A violência por parceiro íntimo foi declarada no questionário por aproximadamente 8% das mulheres brasileiras, com maior prevalência para a violência psicológica (7,07%), seguida pela física (2,75%) e sexual (0,68%). “Essa violência pode ser entendida como uma relação de poder vinculada aos papéis sociais impostos às mulheres e aos homens e que transcende as características biológicas de cada um”, explica Deborah Malta. “A descrição de masculinidade se baseia em noções de domínio, insensibilidade e honra, que levam à interpretação da violência como característica inerente aos homens. Paralelamente, existe a construção do ideal de mulher, que deve ser obediente, cuidar da casa e dos filhos e se manter fiel ao parceiro. Trata-se de uma ideia de posse do homem sobre a mulher, o que justificaria o ciúme obsessivo e o comportamento controlador, com abusos psicológicos como via de dominação. Várias culturas naturalizam a VPI e consideram que, a fim de reprimir a mulher e reafirmar a hierarquia da relação, os homens têm o direito de infligir punições físicas a suas parceiras e de manter relações sexuais contra a vontade delas”, enfatiza a professora Deborah Malta.
Políticas públicas
A professora da Escola de Enfermagem ressalta que reunir dados sobre a VPI gera evidências que servem de valioso guia para a construção de programas e políticas públicas capazes de levar à redução da violência. “Infelizmente, as crises política, econômica e social que se iniciaram em 2015 e as medidas de austeridade estabelecidas pela Emenda Constitucional 95 em 2016, que limitou os gastos públicos por 20 anos, geraram desmontes e retrocessos nas políticas de proteção social no Brasil e atingiram de forma desigual os grupos em situação de vulnerabilidade”, diz Deborah.

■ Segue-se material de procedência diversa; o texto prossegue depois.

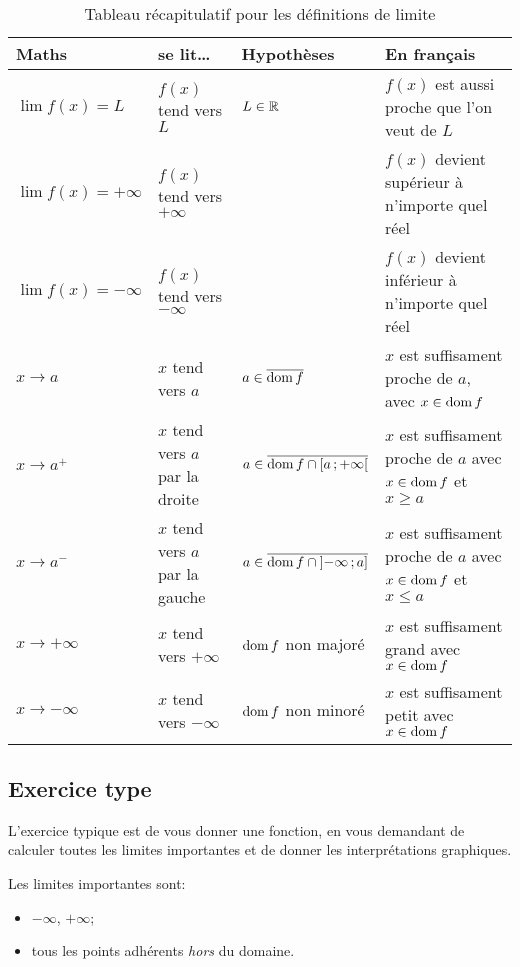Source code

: \documentclass[main.tex]{subfiles}
\begin{document}
\begin{sidewaystable}
    \centering
    \caption{Tableau récapitulatif pour les définitions de limite}\label{table:limit_definition}
    \begin{tabular}
        {l l l l}
        \toprule
        Maths & se lit\dots & Hypothèses & En français \\ \midrule
        $\lim f(x) = L$ & $f(x)$ tend vers $L$ & $L \in \mathbb{R}$ & $f(x)$ est aussi proche que l'on veut de $L$ \\
        $\lim f(x) = +\infty$ & $f(x)$ tend vers $+\infty$ & & $f(x)$ devient supérieur à n'importe quel réel\\
        $\lim f(x) = -\infty$ & $f(x)$ tend vers $-\infty$ & & $f(x)$ devient inférieur à n'importe quel réel\\
        $x \to a$ & $x$ tend vers $a$ & $a \in \overline{\operatorname{dom} f}$ & $x$ est suffisament proche de $a$, avec $x \in \operatorname{dom} f$\\
        $x \to a^+$ & $x$ tend vers $a$ par la droite & $a \in \overline{\operatorname{dom} f \cap \mathopen{[}a\,;+\infty\mathclose{[}}$ & $x$ est suffisament proche de $a$ avec $x \in \operatorname{dom} f$ et $x \geq a$\\
        $x \to a^-$ & $x$ tend vers $a$ par la gauche & $a \in \overline{\operatorname{dom} f \cap \mathopen{]}-\infty\,;a\mathclose{]}}$ & $x$ est suffisament proche de $a$ avec $x \in \operatorname{dom} f$ et $x \leq a$\\
        $x \to +\infty$ & $x$ tend vers $+\infty$ & $\operatorname{dom} f$ non majoré & $x$ est suffisament grand avec $x \in \operatorname{dom} f$\\
        $x \to -\infty$ & $x$ tend vers $-\infty$ & $\operatorname{dom} f$ non minoré & $x$ est suffisament petit avec $x \in \operatorname{dom} f$\\
        \bottomrule
    \end{tabular}
\end{sidewaystable}

\subsection{Exercice type}

L'exercice typique est de vous donner une fonction,
en vous demandant de calculer toutes les limites importantes
et de donner les interprétations graphiques.

Les limites importantes sont:
\begin{itemize}
    \item $-\infty$, $+\infty$;
    \item tous les points adhérents \emph{hors} du domaine.
\end{itemize}
\end{document}

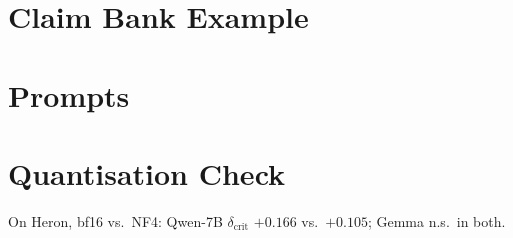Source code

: \section{Claim Bank Example}
\label{app:bank}

\section{Prompts}
\label{app:prompts}

\section{Quantisation Check}
\label{app:quant}
On Heron, bf16 vs.\ NF4: Qwen-7B $\delta_{\text{crit}}$ $+0.166$ vs.\ $+0.105$; Gemma n.s.\ in both.
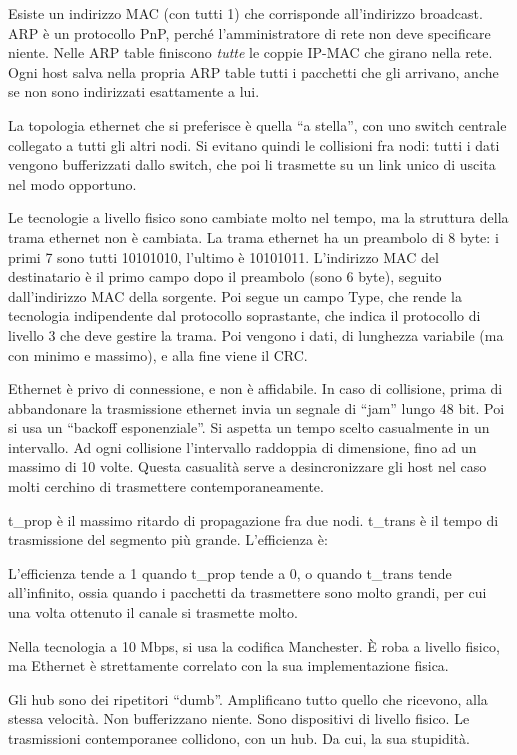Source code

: Esiste un indirizzo MAC (con tutti 1) che corrisponde all'indirizzo broadcast. ARP \`e un protocollo PnP, perch\'e l'amministratore di rete non deve specificare niente. Nelle ARP table finiscono \emph{tutte} le coppie IP-MAC che girano nella rete. Ogni host salva nella propria ARP table tutti i pacchetti che gli arrivano, anche se non sono indirizzati esattamente a lui.

La topologia ethernet che si preferisce \`e quella ``a stella'', con uno switch centrale collegato a tutti gli altri nodi. Si evitano quindi le collisioni fra nodi: tutti i dati vengono bufferizzati dallo switch, che poi li trasmette su un link unico di uscita nel modo opportuno.

Le tecnologie a livello fisico sono cambiate molto nel tempo, ma la struttura della trama ethernet non \`e cambiata. La trama ethernet ha un preambolo di 8 byte: i primi 7 sono tutti 10101010, l'ultimo \`e 10101011. L'indirizzo MAC del destinatario \`e il primo campo dopo il preambolo (sono 6 byte), seguito dall'indirizzo MAC della sorgente. Poi segue un campo Type, che rende la tecnologia indipendente dal protocollo soprastante, che indica il protocollo di livello 3 che deve gestire la trama. Poi vengono i dati, di lunghezza variabile (ma con minimo e massimo), e alla fine viene il CRC.

Ethernet \`e privo di connessione, e non \`e affidabile. In caso di collisione, prima di abbandonare la trasmissione ethernet invia un segnale di ``jam'' lungo 48 bit. Poi si usa un ``backoff esponenziale''. Si aspetta un tempo scelto casualmente in un intervallo. Ad ogni collisione l'intervallo raddoppia di dimensione, fino ad un massimo di 10 volte. Questa casualit\`a serve a desincronizzare gli host nel caso molti cerchino di trasmettere contemporaneamente.

t_{prop} \`e il massimo ritardo di propagazione fra due nodi. t_{trans} \`e il tempo di trasmissione del segmento pi\`u grande. L'efficienza \`e:


L'efficienza tende a 1 quando t_{prop} tende a 0, o quando t_{trans} tende all'infinito, ossia quando i pacchetti da trasmettere sono molto grandi, per cui una volta ottenuto il canale si trasmette molto.

Nella tecnologia a 10 Mbps, si usa la codifica Manchester. \`E roba a livello fisico, ma Ethernet \`e strettamente correlato con la sua implementazione fisica.

Gli hub sono dei ripetitori ``dumb''. Amplificano tutto quello che ricevono, alla stessa velocit\`a. Non bufferizzano niente. Sono dispositivi di livello fisico. Le trasmissioni contemporanee collidono, con un hub. Da cui, la sua stupidit\`a.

No que se refere à VPI, ela destaca que a Secretaria Nacional de Políticas para as Mulheres foi esvaziada, e, em 2019, o programa Casa da Mulher Brasileira, que visa integrar em um mesmo local os atendimentos jurídico e assistencial às mulheres em situação de violência, não recebeu nenhum investimento.
“Ressalta-se que a PNS se aprofundou pela primeira vez na investigação da VPI em amostra representativa da população brasileira, especificando diversas situações para melhor caracterizar o evento e discriminar o agressor por tipo de violência. Nesse sentido, os achados desse estudo servirão para apoiar a vigilância de violências, monitorar o cumprimento das metas dos Objetivos de Desenvolvimento Sustentável da Agenda 2030, bem como poderão auxiliar na construção de políticas públicas que visem à redução das desigualdades e iniquidades sociais. Além disso, este estudo permite a construção de uma linha de base das informações da PNS sobre VPI que ajudará no monitoramento dos desdobramentos ocorridos na sociedade em função do posicionamento conservador e da restrição de direitos pela qual o país passa neste momento”, conclui Deborah Malta, que orientou o trabalho.
Deborah assina o artigo com as doutorandas Nádia Machado de Vasconcelos, primeira autora, Fabiana Martins Dias de Andrade e Isabella Vitral Pinto e a residente de pós-doutorado Crizian Saar Gomes, todas da Faculdade de Medicina da UFMG.
O artigo – Prevalência e fatores associados a violência por parceiro íntimo contra mulheres adultas no Brasil: Pesquisa Nacional de Saúde, 2019 – foi publicado no dia 13 de dezembro, na Revista Brasileira de Epidemiologia.